Store-operated Ca super(2+) Influx Causes Ca super(2+) Release from the Intracellular Ca super(2+) Channels That Is Required for T Cell Activation

• Published in: The Journal of biological chemistry Vol. 283; no. 18; pp. 12512 - 12519
• Main Authors: Dadsetan, Sepehr, Zakharova, Liudmila, Molinski, Tadeusz F, Fomina, Alla F
• Format: Journal Article
• Language: English
• Published: 02.05.2008
• ISSN: 0021-9258; 1083-351X

The precise control of many T cell functions relies on cytosolic Ca super(2+) dynamics that is shaped by the Ca super(2+) release from the intracellular store and extracellular Ca super(2+) influx. The Ca super(2+) influx activated following T cell receptor (TCR)-mediated store depletion is considered to be a major mechanism for sustained elevation in cytosolic Ca super(2+) concentration ([Ca super(2+)] sub(i)) necessary for T cell activation, whereas the role of intracellular Ca super(2+) release channels is believed to be minor. We found, however, that in Jurkat T cells [Ca super(2+)] sub(i) elevation observed upon activation of the store-operated Ca super(2+) entry (SOCE) by passive store depletion with cyclopiazonic acid, a reversible blocker of sarco-endoplasmic reticulum Ca super(2+)-ATPase, inversely correlated with store refilling. This indicated that intracellular Ca super(2+) release channels were activated in parallel with SOCE and contributed to global [Ca super(2+)] sub(i) elevation. Pretreating cells with (-)-xestospongin C (10 mu M) or ryanodine (400 mu M), the antagonists of inositol 1,4,5-trisphosphate receptor (IP3R) or ryanodine receptor (RyR), respectively, facilitated store refilling and significantly reduced [Ca super(2+)] sub(i) elevation evoked by the passive store depletion or TCR ligation.
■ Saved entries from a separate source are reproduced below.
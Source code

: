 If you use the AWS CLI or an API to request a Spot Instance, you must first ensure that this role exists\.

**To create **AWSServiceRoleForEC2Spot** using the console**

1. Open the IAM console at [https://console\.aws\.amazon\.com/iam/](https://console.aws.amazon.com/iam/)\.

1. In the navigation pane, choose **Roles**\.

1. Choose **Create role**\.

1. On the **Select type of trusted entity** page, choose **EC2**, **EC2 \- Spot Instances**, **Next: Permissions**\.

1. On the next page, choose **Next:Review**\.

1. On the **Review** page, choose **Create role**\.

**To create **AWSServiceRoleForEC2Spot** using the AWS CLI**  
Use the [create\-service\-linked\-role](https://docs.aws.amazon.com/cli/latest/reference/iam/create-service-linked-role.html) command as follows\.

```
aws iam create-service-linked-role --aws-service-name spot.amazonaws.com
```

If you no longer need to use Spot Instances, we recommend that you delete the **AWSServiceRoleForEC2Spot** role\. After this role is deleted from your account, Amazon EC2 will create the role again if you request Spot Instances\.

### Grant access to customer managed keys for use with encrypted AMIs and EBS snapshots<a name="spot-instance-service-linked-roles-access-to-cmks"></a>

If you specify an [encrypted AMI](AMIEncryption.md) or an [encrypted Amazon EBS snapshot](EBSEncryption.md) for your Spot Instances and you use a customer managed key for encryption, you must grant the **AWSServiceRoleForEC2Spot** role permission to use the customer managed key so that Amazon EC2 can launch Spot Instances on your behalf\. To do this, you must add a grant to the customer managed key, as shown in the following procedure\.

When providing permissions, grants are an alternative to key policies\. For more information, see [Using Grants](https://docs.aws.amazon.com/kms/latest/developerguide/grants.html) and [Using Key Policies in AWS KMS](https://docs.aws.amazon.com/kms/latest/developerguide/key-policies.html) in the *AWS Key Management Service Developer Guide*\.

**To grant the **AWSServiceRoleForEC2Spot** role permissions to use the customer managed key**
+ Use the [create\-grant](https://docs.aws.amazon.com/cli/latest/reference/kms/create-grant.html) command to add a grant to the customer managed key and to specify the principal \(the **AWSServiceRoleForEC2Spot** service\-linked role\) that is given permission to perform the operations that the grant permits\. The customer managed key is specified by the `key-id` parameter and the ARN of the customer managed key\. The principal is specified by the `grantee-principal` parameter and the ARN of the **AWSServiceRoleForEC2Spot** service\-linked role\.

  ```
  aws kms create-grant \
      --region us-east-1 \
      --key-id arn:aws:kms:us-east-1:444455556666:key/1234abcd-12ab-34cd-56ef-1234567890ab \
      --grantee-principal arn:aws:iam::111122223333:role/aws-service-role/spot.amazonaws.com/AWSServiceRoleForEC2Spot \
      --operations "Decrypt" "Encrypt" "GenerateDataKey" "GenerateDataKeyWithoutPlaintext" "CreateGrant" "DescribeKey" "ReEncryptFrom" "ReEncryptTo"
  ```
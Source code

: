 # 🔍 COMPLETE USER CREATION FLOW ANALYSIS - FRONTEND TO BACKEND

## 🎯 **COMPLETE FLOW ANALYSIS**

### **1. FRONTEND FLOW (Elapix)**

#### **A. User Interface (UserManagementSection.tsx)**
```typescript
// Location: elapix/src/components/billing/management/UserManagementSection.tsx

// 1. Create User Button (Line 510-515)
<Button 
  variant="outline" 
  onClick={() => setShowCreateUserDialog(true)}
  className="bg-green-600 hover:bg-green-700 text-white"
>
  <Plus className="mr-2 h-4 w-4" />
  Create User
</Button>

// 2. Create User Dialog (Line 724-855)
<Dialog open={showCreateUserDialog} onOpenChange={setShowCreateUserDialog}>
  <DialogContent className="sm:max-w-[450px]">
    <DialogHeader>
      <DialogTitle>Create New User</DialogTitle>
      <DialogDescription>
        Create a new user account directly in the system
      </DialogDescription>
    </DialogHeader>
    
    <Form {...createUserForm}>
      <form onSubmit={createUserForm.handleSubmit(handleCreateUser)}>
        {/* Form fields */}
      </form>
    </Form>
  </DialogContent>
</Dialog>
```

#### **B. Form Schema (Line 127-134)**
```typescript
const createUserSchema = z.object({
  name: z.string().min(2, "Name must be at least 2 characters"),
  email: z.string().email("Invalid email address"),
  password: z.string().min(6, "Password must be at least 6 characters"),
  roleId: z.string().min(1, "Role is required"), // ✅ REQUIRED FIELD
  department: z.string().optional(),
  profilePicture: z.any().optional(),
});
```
Although the Ca super(2+) release from the IP3R can be activated by TCR stimulation, the Ca super(2+) release from the RyR was not inducible via TCR engagement and was exclusively activated by the SOCE. We also established that inhibition of IP3R or RyR down-regulated T cell proliferation and T-cell growth factor interleukin 2 production. These studies revealed a new aspect of [Ca super(2+)] sub(i) signaling in T cells, that is SOCE-dependent Ca super(2+) release via IP3R and/or RyR, and identified the IP3R and RyR as potential targets for manipulation of Ca super(2+)-dependent functions of T lymphocytes.